#### Try it:
A line counts if it contains the word "proponer" at least once. State how many such lines the records contain, giving the number alone.
-*-*-
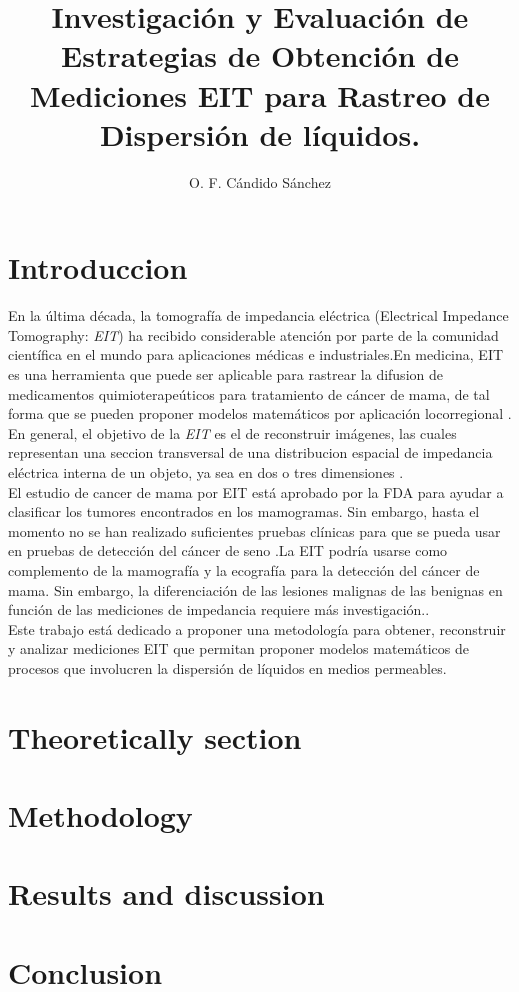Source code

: \documentclass{IEEEtran}
\title{Investigación y Evaluación de Estrategias de Obtención de Mediciones EIT para Rastreo de Dispersión de líquidos. }
\author[1]{O. F. Cándido Sánchez}
\affil[1]{Departamento de Ingeniería Electrónica, Instituto Tecnológico de Morelia}
\begin{document}
  \maketitle
  \begin{abstract}
  \end{abstract}

  \begin{IEEEkeywords}
  \end{IEEEkeywords}

  \section{Introduccion}
En la última década, la tomografía de impedancia eléctrica (Electrical Impedance Tomography: \textit{EIT}) ha recibido considerable atención por parte de la comunidad científica en el mundo para aplicaciones médicas e industriales.En medicina, EIT es una herramienta que puede ser aplicable para rastrear la difusion de medicamentos quimioterapeúticos para tratamiento de cáncer de mama, de tal forma que se pueden proponer modelos matemáticos por aplicación locorregional \cite{Gnecchi2018}.\\
En general, el objetivo de la \textit{EIT} es el de reconstruir imágenes, las cuales representan una seccion transversal de una distribucion espacial de impedancia eléctrica interna de un objeto, ya sea en dos o tres dimensiones \cite{Gnecchi2012}.\\

El estudio de cancer de mama por EIT está aprobado por la FDA para ayudar a clasificar los tumores encontrados en los mamogramas. Sin embargo, hasta el momento no se han realizado suficientes pruebas clínicas para que se pueda usar en pruebas de detección del cáncer de seno \cite{Cancer.org}.La EIT podría usarse como complemento de la mamografía y la ecografía para la detección del cáncer de mama. Sin embargo, la diferenciación de las lesiones malignas de las benignas en función de las mediciones de impedancia requiere más investigación.\cite{Zou2003}.\\

Este trabajo está dedicado a proponer una metodología para obtener, reconstruir y analizar mediciones EIT que permitan proponer modelos matemáticos de procesos que involucren la dispersión de líquidos en medios permeables.\\


  \section{Theoretically section}
  \section{Methodology}
  \section{Results and discussion}
  \section{Conclusion}


\end{document}
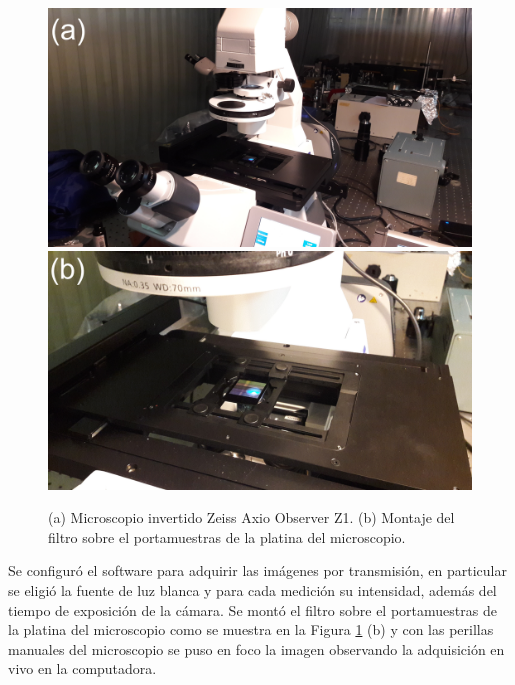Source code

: \begin{figure}[H]
	\centering
	\includegraphics[scale=0.1]{Figs/defectosZEISS/b.jpg}
	\includegraphics[scale=0.1]{Figs/defectosZEISS/a.jpg}
	\caption{(a) Microscopio invertido Zeiss Axio Observer Z1. (b) Montaje del filtro sobre el portamuestras de la platina del microscopio.}
	\label{fig:filtroenZEISS}
\end{figure}

Se configuró el software para adquirir las imágenes por transmisión, en particular se eligió la fuente de luz blanca y para cada medición su intensidad, además del tiempo de exposición de la cámara. Se montó el filtro sobre el portamuestras de la platina del microscopio como se muestra en la Figura \ref{fig:filtroenZEISS} (b) y con las perillas manuales del microscopio se puso en foco la imagen observando la adquisición en vivo en la computadora.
-*-*-
#### Problem solution:
2